Duch Święty w Ewangelii św. Jana.
Czy człowiek automatycznie zachowuje to życie w sobie?
Zdarza się jednak, że człowiek przez grzech niszczy w sobie życie, które jest darem Boga. Odrodzenie może nastąpić dzięki działaniu Ducha Świętego.
Uroczyste zesłanie Ducha Świętego w dniu Pięćdziesiątnicy, przedstawione w Dziejach Apostolskich (Dz 2), nie jest Jego przyjściem jedynym ani nawet pierwszym Jego przyjściem. Mniej uroczyste było posłanie Ducha Świętego przez zmartwychwstałego Pana, przedstawione w jednej z końcowych perykop Ewangelii św. Jana (J 20,19-23).

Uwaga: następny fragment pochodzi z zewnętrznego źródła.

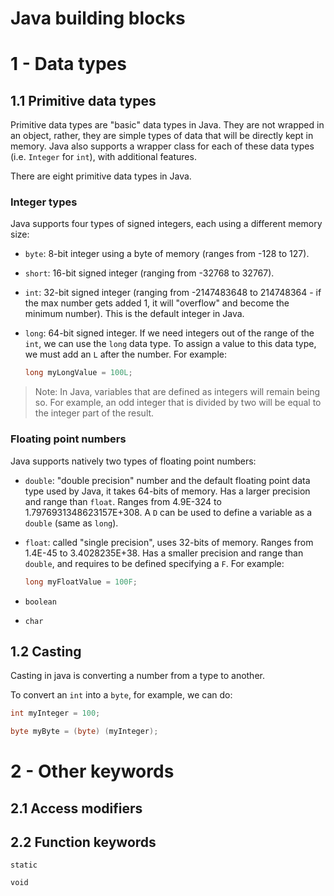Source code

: # Java building blocks


# 1 - Data types

## 1.1 Primitive data types

Primitive data types are "basic" data types in Java. They are not wrapped in an object,
rather, they are simple types of data that will be directly kept in memory. Java also
supports a wrapper class for each of these data types (i.e. `Integer` for `int`), with
additional features.

There are eight primitive data types in Java.

### Integer types

Java supports four types of signed integers, each using a different memory size:
- `byte`: 8-bit integer using a byte of memory (ranges from -128 to 127).
- `short`: 16-bit signed integer (ranging from -32768 to 32767).
- `int`: 32-bit signed integer (ranging from -2147483648 to 214748364 - if the max
  number gets added 1, it will "overflow" and become the minimum number). This is the
  default integer in Java.
- `long`: 64-bit signed integer. If we need integers out of the range of the `int`, we
  can use the `long` data type. To assign a value to this data type, we must add an `L`
  after the number. For example:

  ```java
  long myLongValue = 100L;
  ```

> Note: In Java, variables that are defined as integers will remain being so. For
> example, an odd integer that is divided by two will be equal to the integer part
> of the result.

### Floating point numbers

Java supports natively two types of floating point numbers:
- `double`: "double precision" number and the default floating point data type used
  by Java, it takes 64-bits of memory. Has a larger precision and range than `float`.
  Ranges from 4.9E-324 to 1.7976931348623157E+308. A `D` can be used to define a
  variable as a `double` (same as `long`).
- `float`: called "single precision", uses 32-bits of memory. Ranges from 1.4E-45
  to 3.4028235E+38. Has a smaller precision and range than `double`, and requires to be
  defined specifying a `F`. For example:

  ```java
  long myFloatValue = 100F;
  ```



- `boolean`
- `char`

## 1.2 Casting

Casting in java is converting a number from a type to another.

To convert an `int` into a `byte`, for example, we can do:

```java
int myInteger = 100;

byte myByte = (byte) (myInteger);
```

# 2 - Other keywords

## 2.1 Access modifiers

## 2.2 Function keywords

`static`

`void`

Było ono równie zbawcze jak zesłanie w dniu Pięćdziesiątnicy.[1]
„Wieczorem owego pierwszego dnia tygodnia, tam, gdzie przebywali uczniowie, choć drzwi były zamknięte z obawy przed Żydami, przyszedł Jezus, stanął pośrodku i rzekł do nich: «Pokój wam!» A to powiedziawszy, pokazał im ręce i bok. Uradowali się zatem uczniowie, ujrzawszy Pana. A Jezus znowu rzekł do nich: «Pokój wam! Jak Ojciec Mnie posłał, tak i Ja was posyłam». Po tych słowach tchnął na nich i powiedział im: «Weźmijcie Ducha Świętego! Którym odpuścicie grzechy, są im odpuszczone, a którym zatrzymacie, są im zatrzymane»” (J 20,19-23).